### Problem to solve:
The records below hold a stretch from the line with "hackers but I" through the line with "user-defined interest."; return exactly those lines, ends included, and nothing more.

---------------

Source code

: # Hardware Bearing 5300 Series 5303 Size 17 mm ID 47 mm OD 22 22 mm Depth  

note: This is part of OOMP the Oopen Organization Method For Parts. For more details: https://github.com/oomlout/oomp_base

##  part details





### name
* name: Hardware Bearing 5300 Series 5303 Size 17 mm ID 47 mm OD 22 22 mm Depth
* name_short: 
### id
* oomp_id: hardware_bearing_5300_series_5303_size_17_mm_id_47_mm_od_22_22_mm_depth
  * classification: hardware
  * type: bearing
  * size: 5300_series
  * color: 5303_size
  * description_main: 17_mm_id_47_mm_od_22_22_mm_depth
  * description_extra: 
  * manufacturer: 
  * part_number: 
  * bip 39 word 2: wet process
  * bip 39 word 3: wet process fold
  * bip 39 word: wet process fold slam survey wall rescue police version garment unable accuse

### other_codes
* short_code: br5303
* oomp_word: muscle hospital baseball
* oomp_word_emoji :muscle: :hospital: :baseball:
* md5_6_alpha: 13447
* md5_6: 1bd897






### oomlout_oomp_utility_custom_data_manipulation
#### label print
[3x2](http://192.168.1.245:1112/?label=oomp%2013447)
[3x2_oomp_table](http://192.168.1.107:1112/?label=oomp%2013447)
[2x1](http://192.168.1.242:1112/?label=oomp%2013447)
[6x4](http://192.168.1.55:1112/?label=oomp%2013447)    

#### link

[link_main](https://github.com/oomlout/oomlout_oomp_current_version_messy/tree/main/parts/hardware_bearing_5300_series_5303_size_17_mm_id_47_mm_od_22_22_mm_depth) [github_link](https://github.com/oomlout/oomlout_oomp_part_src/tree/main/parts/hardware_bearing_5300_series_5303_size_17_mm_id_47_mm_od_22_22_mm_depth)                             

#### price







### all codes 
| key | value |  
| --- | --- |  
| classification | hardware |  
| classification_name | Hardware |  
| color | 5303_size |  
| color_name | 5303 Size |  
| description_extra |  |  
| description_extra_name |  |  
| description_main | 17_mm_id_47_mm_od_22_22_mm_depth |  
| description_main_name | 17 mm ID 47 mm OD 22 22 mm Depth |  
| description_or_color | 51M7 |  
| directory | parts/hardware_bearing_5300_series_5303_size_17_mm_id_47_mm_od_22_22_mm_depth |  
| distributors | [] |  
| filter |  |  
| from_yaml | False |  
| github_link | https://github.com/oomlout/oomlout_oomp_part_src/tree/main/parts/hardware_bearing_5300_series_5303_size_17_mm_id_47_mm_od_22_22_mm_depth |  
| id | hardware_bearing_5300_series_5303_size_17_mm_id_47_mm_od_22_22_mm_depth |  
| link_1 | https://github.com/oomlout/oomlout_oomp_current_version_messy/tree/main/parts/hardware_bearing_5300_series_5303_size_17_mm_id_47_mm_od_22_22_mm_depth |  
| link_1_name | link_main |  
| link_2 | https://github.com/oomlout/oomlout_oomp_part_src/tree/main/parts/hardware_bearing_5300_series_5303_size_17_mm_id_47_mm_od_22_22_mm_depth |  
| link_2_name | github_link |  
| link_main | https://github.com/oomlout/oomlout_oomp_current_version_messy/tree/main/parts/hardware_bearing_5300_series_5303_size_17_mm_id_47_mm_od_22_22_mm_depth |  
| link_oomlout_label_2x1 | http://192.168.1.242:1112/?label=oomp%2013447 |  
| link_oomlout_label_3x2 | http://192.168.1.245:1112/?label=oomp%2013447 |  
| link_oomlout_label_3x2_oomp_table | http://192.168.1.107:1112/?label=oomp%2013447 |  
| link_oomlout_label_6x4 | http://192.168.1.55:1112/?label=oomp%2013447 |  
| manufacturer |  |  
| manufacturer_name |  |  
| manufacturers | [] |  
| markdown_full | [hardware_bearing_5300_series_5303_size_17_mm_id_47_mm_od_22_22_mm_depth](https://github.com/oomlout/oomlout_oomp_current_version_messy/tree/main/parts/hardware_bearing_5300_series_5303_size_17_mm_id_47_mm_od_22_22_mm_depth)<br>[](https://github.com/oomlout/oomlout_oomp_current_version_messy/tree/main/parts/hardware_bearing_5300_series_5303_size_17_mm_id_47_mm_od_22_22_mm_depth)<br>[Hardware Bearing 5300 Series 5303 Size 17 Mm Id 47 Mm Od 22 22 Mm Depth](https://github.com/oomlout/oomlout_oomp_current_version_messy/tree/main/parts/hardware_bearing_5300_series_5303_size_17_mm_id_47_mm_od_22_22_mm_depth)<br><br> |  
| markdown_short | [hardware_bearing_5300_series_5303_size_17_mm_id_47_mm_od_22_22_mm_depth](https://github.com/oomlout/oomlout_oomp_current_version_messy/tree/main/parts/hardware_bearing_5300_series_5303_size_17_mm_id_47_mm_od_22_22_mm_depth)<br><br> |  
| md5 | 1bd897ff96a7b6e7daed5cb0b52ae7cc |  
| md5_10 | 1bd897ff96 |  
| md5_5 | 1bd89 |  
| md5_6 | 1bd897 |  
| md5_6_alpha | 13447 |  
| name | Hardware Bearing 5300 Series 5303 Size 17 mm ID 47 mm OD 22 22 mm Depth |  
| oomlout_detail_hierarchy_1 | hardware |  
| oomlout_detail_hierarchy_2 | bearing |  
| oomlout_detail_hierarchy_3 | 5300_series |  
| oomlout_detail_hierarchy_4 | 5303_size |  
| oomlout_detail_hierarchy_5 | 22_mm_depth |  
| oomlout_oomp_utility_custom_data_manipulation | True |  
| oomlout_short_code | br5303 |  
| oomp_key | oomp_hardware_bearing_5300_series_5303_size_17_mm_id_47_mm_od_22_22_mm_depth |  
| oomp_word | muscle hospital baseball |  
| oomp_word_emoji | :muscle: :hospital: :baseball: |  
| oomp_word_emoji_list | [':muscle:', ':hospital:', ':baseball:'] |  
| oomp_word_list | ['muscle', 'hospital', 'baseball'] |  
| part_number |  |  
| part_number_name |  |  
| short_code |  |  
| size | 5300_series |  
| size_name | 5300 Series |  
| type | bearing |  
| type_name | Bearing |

---------------

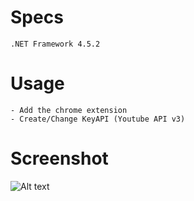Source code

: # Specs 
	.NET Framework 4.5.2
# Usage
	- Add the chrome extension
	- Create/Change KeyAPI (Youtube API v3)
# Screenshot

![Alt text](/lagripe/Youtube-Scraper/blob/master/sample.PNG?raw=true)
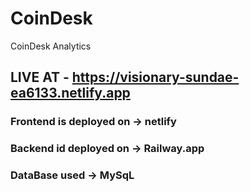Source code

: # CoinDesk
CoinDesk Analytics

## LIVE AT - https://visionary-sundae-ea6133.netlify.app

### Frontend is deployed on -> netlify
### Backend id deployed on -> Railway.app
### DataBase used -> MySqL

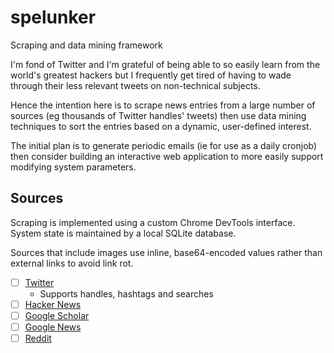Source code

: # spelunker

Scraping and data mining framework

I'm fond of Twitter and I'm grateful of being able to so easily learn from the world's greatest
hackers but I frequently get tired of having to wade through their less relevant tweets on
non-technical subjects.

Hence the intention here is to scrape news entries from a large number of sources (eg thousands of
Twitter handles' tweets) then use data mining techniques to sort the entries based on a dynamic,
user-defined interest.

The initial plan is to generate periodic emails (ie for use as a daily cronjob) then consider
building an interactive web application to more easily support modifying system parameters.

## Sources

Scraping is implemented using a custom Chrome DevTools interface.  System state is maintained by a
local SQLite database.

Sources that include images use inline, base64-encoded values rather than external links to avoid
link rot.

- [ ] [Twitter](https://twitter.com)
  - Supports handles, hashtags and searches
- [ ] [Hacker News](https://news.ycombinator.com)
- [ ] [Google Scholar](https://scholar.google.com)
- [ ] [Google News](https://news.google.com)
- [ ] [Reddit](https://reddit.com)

---------------

### Answer section:
hackers but I frequently get tired of having to wade through their less relevant tweets on
non-technical subjects.

Hence the intention here is to scrape news entries from a large number of sources (eg thousands of
Twitter handles' tweets) then use data mining techniques to sort the entries based on a dynamic,
user-defined interest.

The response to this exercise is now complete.